> [How to complete this task]: Read through the records. Copy each line that has the word "return".

• • • •

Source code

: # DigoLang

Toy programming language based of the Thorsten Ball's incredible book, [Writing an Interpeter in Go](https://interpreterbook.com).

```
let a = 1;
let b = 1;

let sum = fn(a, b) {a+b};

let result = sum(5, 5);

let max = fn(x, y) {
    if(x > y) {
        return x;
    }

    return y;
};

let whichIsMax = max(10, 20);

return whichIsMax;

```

• • • •

> [Expected answer]:
        return x;
    return y;
return whichIsMax;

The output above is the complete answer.